Fraudes dans les dépenses électorales
Dans leur combat avec Kais Saied, les islamistes restent très vulnérables, notamment en raison du financement suspect de la campagne de 2019 pointé du doigt par le rapport de la cour des comptes rendu public en novembre 2020. Depuis au moins janvier 2021, Kaïs Saïed multiplie les appels envers la justice afin qu’elle s’empare enfin du traitement des dépassements et infractions énumérés dans le rapport.

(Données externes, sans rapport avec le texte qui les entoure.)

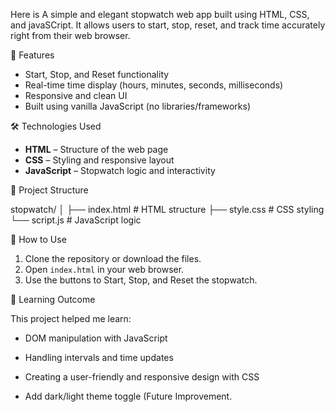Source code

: Here is A simple and elegant stopwatch web app built using HTML, CSS, and javaSCript. It allows users to start, stop, reset, and track time accurately right from their web browser.

 🚀 Features

- Start, Stop, and Reset functionality  
- Real-time time display (hours, minutes, seconds, milliseconds)  
- Responsive and clean UI  
- Built using vanilla JavaScript (no libraries/frameworks)

🛠️ Technologies Used

- **HTML** – Structure of the web page  
- **CSS** – Styling and responsive layout  
- **JavaScript** – Stopwatch logic and interactivity


 📂 Project Structure


stopwatch/
│
├── index.html          # HTML structure
├── style.css           # CSS styling
└── script.js           # JavaScript logic

📌 How to Use

1. Clone the repository or download the files.
2. Open `index.html` in your web browser.
3. Use the buttons to Start, Stop, and Reset the stopwatch.

🧠 Learning Outcome

This project helped me learn:
- DOM manipulation with JavaScript
- Handling intervals and time updates
- Creating a user-friendly and responsive design with CSS


- Add dark/light theme toggle (Future Improvement. 


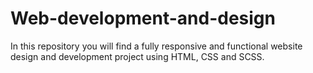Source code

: # Web-development-and-design
In this repository you will find a fully responsive and functional website design and development project using HTML, CSS and SCSS.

Si d’aventure les suspicions étaient avérées, des listes (telles que celles d’Ennahdha, mais aussi celles de Qalb Tounes et Aïch Tounsi, une petite formation ayant une députée) pourraient se voir invalidées, et des élus condamnés à de la prison ou déclarés inéligibles pendant cinq ans…
Du coup, lors du week-end du 26 septembre, plus d’une centaine de membres du mouvement Ennahdha, cadres, figures historiques et anciens ministres, ont annoncé leur démission collective, dénonçant une dérive quasi sectaire de la direction. Et les démissionnaires ne sont d’ailleurs pas seulement issus de l’aile « sociale » du mouvement, la grogne touche toutes les tendances et s’amplifie.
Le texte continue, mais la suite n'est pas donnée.